BEGIN Entries provided

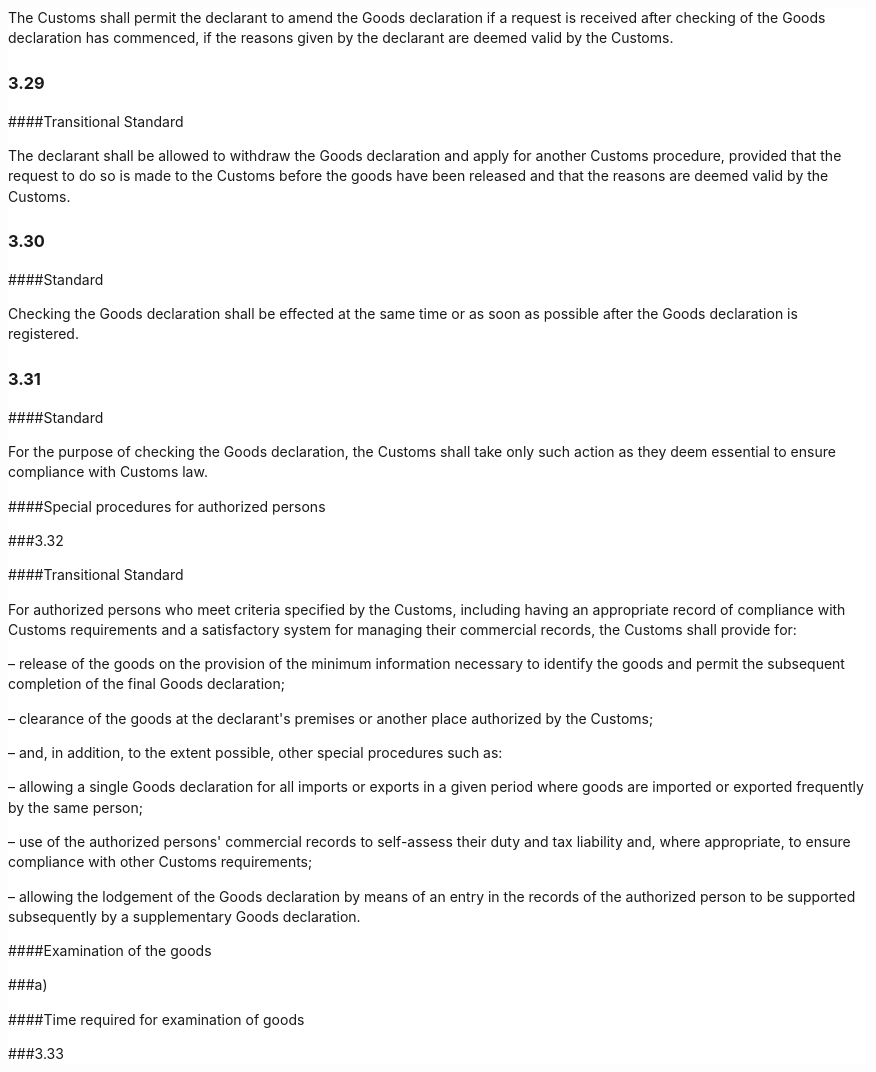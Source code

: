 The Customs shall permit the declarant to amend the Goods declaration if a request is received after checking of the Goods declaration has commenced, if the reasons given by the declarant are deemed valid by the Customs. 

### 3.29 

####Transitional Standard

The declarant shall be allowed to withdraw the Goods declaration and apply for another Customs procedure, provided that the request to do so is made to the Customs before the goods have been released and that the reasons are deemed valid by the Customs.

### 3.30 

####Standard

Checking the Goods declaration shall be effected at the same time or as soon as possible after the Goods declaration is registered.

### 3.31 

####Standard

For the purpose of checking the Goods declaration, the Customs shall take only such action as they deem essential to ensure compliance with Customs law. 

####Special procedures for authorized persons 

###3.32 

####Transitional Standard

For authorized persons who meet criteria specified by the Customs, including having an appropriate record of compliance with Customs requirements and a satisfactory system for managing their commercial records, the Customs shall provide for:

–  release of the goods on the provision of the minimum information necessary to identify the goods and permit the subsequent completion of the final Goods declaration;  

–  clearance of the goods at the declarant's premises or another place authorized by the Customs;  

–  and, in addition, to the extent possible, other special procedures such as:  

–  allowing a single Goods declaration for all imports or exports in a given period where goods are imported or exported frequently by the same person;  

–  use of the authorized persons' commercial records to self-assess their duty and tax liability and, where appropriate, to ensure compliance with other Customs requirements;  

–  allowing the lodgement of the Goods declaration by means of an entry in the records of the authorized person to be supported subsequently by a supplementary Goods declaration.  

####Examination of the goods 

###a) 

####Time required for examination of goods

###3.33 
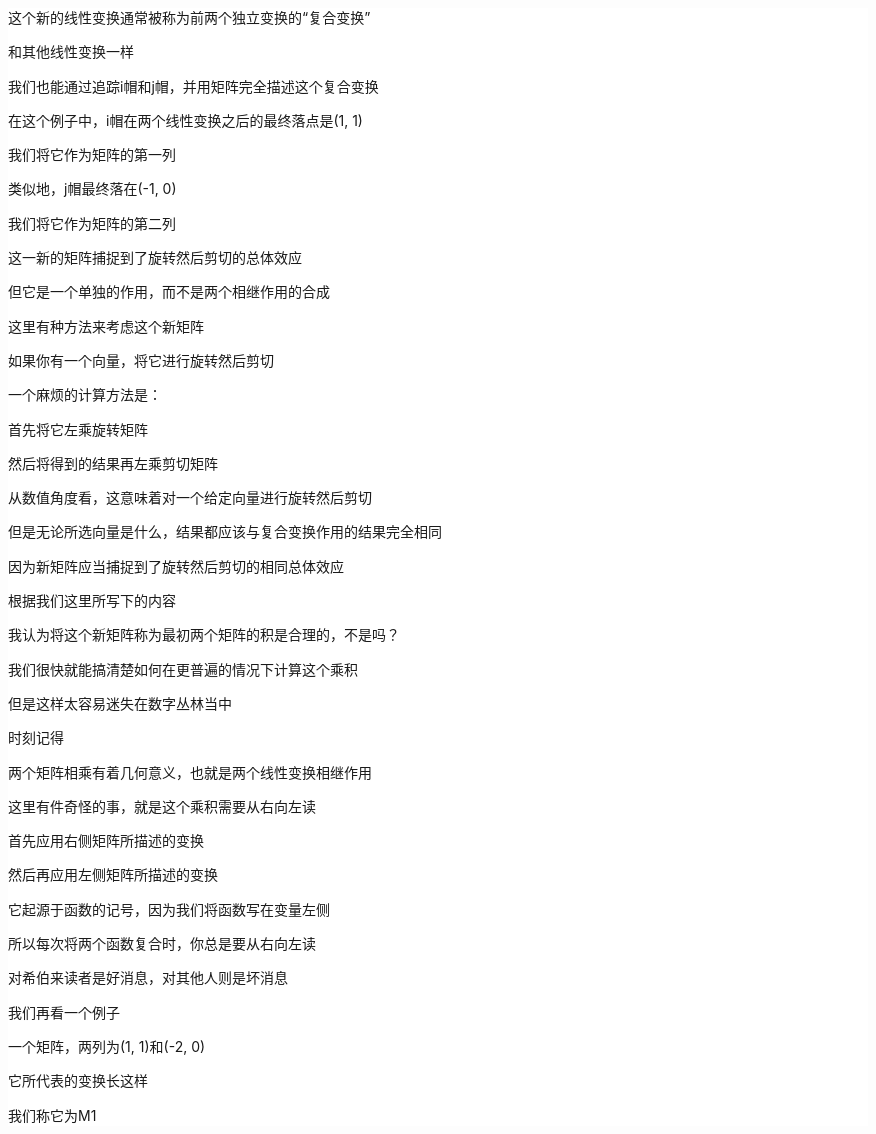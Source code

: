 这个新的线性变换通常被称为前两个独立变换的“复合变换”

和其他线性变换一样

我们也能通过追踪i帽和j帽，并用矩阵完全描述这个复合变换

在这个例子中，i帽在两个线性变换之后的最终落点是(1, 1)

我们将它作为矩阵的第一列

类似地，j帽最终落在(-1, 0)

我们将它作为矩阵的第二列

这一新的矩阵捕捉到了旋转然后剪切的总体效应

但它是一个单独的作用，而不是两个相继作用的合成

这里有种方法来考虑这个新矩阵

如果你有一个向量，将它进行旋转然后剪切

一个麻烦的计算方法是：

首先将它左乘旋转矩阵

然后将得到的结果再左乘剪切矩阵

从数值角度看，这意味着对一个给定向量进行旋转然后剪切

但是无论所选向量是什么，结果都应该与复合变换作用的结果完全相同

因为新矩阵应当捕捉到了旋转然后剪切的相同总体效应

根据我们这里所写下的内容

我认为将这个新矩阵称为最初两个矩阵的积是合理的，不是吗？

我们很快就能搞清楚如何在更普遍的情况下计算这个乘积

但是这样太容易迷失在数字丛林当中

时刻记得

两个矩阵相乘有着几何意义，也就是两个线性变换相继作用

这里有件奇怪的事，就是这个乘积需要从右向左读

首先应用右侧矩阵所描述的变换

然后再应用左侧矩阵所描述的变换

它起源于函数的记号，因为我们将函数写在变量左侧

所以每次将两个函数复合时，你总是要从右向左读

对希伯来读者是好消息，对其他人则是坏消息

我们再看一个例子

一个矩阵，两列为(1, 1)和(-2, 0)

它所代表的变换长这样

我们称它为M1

END Entries provided

Transcribe the entries word for word, without their pictures.

### Expected output:
Source code

: The Customs shall permit the declarant to amend the Goods declaration if a request is received after checking of the Goods declaration has commenced, if the reasons given by the declarant are deemed valid by the Customs. 

### 3.29 

####Transitional Standard

The declarant shall be allowed to withdraw the Goods declaration and apply for another Customs procedure, provided that the request to do so is made to the Customs before the goods have been released and that the reasons are deemed valid by the Customs.

### 3.30 

####Standard

Checking the Goods declaration shall be effected at the same time or as soon as possible after the Goods declaration is registered.

### 3.31 

####Standard

For the purpose of checking the Goods declaration, the Customs shall take only such action as they deem essential to ensure compliance with Customs law. 

####Special procedures for authorized persons 

###3.32 

####Transitional Standard

For authorized persons who meet criteria specified by the Customs, including having an appropriate record of compliance with Customs requirements and a satisfactory system for managing their commercial records, the Customs shall provide for:

–  release of the goods on the provision of the minimum information necessary to identify the goods and permit the subsequent completion of the final Goods declaration;  

–  clearance of the goods at the declarant's premises or another place authorized by the Customs;  

–  and, in addition, to the extent possible, other special procedures such as:  

–  allowing a single Goods declaration for all imports or exports in a given period where goods are imported or exported frequently by the same person;  

–  use of the authorized persons' commercial records to self-assess their duty and tax liability and, where appropriate, to ensure compliance with other Customs requirements;  

–  allowing the lodgement of the Goods declaration by means of an entry in the records of the authorized person to be supported subsequently by a supplementary Goods declaration.  

####Examination of the goods 

###a) 

####Time required for examination of goods

###3.33 
Source code

: 这个新的线性变换通常被称为前两个独立变换的“复合变换”

和其他线性变换一样

我们也能通过追踪i帽和j帽，并用矩阵完全描述这个复合变换

在这个例子中，i帽在两个线性变换之后的最终落点是(1, 1)

我们将它作为矩阵的第一列

类似地，j帽最终落在(-1, 0)

我们将它作为矩阵的第二列

这一新的矩阵捕捉到了旋转然后剪切的总体效应

但它是一个单独的作用，而不是两个相继作用的合成

这里有种方法来考虑这个新矩阵

如果你有一个向量，将它进行旋转然后剪切

一个麻烦的计算方法是：

首先将它左乘旋转矩阵

然后将得到的结果再左乘剪切矩阵

从数值角度看，这意味着对一个给定向量进行旋转然后剪切

但是无论所选向量是什么，结果都应该与复合变换作用的结果完全相同

因为新矩阵应当捕捉到了旋转然后剪切的相同总体效应

根据我们这里所写下的内容

我认为将这个新矩阵称为最初两个矩阵的积是合理的，不是吗？

我们很快就能搞清楚如何在更普遍的情况下计算这个乘积

但是这样太容易迷失在数字丛林当中

时刻记得

两个矩阵相乘有着几何意义，也就是两个线性变换相继作用

这里有件奇怪的事，就是这个乘积需要从右向左读

首先应用右侧矩阵所描述的变换

然后再应用左侧矩阵所描述的变换

它起源于函数的记号，因为我们将函数写在变量左侧

所以每次将两个函数复合时，你总是要从右向左读

对希伯来读者是好消息，对其他人则是坏消息

我们再看一个例子

一个矩阵，两列为(1, 1)和(-2, 0)

它所代表的变换长这样

我们称它为M1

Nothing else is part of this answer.